**What the task asks:** Set down the entries exactly. No line may differ from its source.
[Opening Extracted material section]
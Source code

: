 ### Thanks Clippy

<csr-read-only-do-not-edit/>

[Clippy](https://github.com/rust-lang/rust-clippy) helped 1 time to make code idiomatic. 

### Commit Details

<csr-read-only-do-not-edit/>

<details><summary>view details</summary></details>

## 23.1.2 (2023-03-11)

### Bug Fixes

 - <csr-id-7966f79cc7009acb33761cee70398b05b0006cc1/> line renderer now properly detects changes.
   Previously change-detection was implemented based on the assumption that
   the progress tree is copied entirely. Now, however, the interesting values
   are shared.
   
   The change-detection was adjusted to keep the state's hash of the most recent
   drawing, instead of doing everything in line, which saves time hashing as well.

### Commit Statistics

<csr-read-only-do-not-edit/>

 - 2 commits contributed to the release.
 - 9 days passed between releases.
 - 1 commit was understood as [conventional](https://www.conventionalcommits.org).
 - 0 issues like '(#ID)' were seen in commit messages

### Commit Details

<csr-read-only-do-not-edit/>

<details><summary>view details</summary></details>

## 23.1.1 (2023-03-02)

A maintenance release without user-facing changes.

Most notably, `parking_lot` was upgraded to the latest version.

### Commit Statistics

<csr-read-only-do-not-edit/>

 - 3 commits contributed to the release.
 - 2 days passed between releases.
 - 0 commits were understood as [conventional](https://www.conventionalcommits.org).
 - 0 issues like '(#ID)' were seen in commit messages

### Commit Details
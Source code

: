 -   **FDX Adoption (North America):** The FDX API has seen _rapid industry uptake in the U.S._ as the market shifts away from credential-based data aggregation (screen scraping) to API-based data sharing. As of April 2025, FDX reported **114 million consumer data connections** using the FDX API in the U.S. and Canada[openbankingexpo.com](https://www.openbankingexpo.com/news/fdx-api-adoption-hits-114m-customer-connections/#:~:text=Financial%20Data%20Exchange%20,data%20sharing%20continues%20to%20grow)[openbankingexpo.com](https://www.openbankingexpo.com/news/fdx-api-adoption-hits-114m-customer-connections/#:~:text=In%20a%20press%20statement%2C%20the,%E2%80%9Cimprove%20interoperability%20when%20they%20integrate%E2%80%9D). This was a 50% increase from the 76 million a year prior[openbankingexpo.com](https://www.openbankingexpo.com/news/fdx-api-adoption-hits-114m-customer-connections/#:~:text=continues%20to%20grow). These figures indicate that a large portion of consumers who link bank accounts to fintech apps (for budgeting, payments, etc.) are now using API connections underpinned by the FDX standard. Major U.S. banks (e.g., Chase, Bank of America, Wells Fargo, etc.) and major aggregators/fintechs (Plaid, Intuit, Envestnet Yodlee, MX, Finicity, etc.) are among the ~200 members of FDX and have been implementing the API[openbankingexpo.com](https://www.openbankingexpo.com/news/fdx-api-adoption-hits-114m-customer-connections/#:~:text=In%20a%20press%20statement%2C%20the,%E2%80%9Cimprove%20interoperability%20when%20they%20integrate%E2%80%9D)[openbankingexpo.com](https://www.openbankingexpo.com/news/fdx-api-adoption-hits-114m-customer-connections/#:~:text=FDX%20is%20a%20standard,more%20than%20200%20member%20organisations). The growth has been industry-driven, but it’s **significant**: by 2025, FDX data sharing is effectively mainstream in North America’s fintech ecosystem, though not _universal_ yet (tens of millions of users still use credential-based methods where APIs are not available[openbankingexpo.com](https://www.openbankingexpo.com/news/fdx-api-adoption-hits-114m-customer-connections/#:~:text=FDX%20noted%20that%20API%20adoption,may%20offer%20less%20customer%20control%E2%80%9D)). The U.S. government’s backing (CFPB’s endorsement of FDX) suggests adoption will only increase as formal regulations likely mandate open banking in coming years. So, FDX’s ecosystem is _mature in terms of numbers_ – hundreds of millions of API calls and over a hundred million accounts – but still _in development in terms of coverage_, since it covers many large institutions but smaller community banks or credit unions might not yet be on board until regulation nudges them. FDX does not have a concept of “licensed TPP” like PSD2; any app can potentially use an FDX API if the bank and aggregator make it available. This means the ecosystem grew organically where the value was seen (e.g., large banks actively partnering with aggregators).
[Closing Extracted material section]
**Finished exercise:**
Source code

: ### Thanks Clippy

<csr-read-only-do-not-edit/>

[Clippy](https://github.com/rust-lang/rust-clippy) helped 1 time to make code idiomatic. 

### Commit Details

<csr-read-only-do-not-edit/>

<details><summary>view details</summary></details>

## 23.1.2 (2023-03-11)

### Bug Fixes

 - <csr-id-7966f79cc7009acb33761cee70398b05b0006cc1/> line renderer now properly detects changes.
   Previously change-detection was implemented based on the assumption that
   the progress tree is copied entirely. Now, however, the interesting values
   are shared.
   
   The change-detection was adjusted to keep the state's hash of the most recent
   drawing, instead of doing everything in line, which saves time hashing as well.

### Commit Statistics

<csr-read-only-do-not-edit/>

 - 2 commits contributed to the release.
 - 9 days passed between releases.
 - 1 commit was understood as [conventional](https://www.conventionalcommits.org).
 - 0 issues like '(#ID)' were seen in commit messages

### Commit Details

<csr-read-only-do-not-edit/>

<details><summary>view details</summary></details>

## 23.1.1 (2023-03-02)

A maintenance release without user-facing changes.

Most notably, `parking_lot` was upgraded to the latest version.

### Commit Statistics

<csr-read-only-do-not-edit/>

 - 3 commits contributed to the release.
 - 2 days passed between releases.
 - 0 commits were understood as [conventional](https://www.conventionalcommits.org).
 - 0 issues like '(#ID)' were seen in commit messages

### Commit Details
Source code

: -   **FDX Adoption (North America):** The FDX API has seen _rapid industry uptake in the U.S._ as the market shifts away from credential-based data aggregation (screen scraping) to API-based data sharing. As of April 2025, FDX reported **114 million consumer data connections** using the FDX API in the U.S. and Canada[openbankingexpo.com](https://www.openbankingexpo.com/news/fdx-api-adoption-hits-114m-customer-connections/#:~:text=Financial%20Data%20Exchange%20,data%20sharing%20continues%20to%20grow)[openbankingexpo.com](https://www.openbankingexpo.com/news/fdx-api-adoption-hits-114m-customer-connections/#:~:text=In%20a%20press%20statement%2C%20the,%E2%80%9Cimprove%20interoperability%20when%20they%20integrate%E2%80%9D). This was a 50% increase from the 76 million a year prior[openbankingexpo.com](https://www.openbankingexpo.com/news/fdx-api-adoption-hits-114m-customer-connections/#:~:text=continues%20to%20grow). These figures indicate that a large portion of consumers who link bank accounts to fintech apps (for budgeting, payments, etc.) are now using API connections underpinned by the FDX standard. Major U.S. banks (e.g., Chase, Bank of America, Wells Fargo, etc.) and major aggregators/fintechs (Plaid, Intuit, Envestnet Yodlee, MX, Finicity, etc.) are among the ~200 members of FDX and have been implementing the API[openbankingexpo.com](https://www.openbankingexpo.com/news/fdx-api-adoption-hits-114m-customer-connections/#:~:text=In%20a%20press%20statement%2C%20the,%E2%80%9Cimprove%20interoperability%20when%20they%20integrate%E2%80%9D)[openbankingexpo.com](https://www.openbankingexpo.com/news/fdx-api-adoption-hits-114m-customer-connections/#:~:text=FDX%20is%20a%20standard,more%20than%20200%20member%20organisations). The growth has been industry-driven, but it’s **significant**: by 2025, FDX data sharing is effectively mainstream in North America’s fintech ecosystem, though not _universal_ yet (tens of millions of users still use credential-based methods where APIs are not available[openbankingexpo.com](https://www.openbankingexpo.com/news/fdx-api-adoption-hits-114m-customer-connections/#:~:text=FDX%20noted%20that%20API%20adoption,may%20offer%20less%20customer%20control%E2%80%9D)). The U.S. government’s backing (CFPB’s endorsement of FDX) suggests adoption will only increase as formal regulations likely mandate open banking in coming years. So, FDX’s ecosystem is _mature in terms of numbers_ – hundreds of millions of API calls and over a hundred million accounts – but still _in development in terms of coverage_, since it covers many large institutions but smaller community banks or credit unions might not yet be on board until regulation nudges them. FDX does not have a concept of “licensed TPP” like PSD2; any app can potentially use an FDX API if the bank and aggregator make it available. This means the ecosystem grew organically where the value was seen (e.g., large banks actively partnering with aggregators).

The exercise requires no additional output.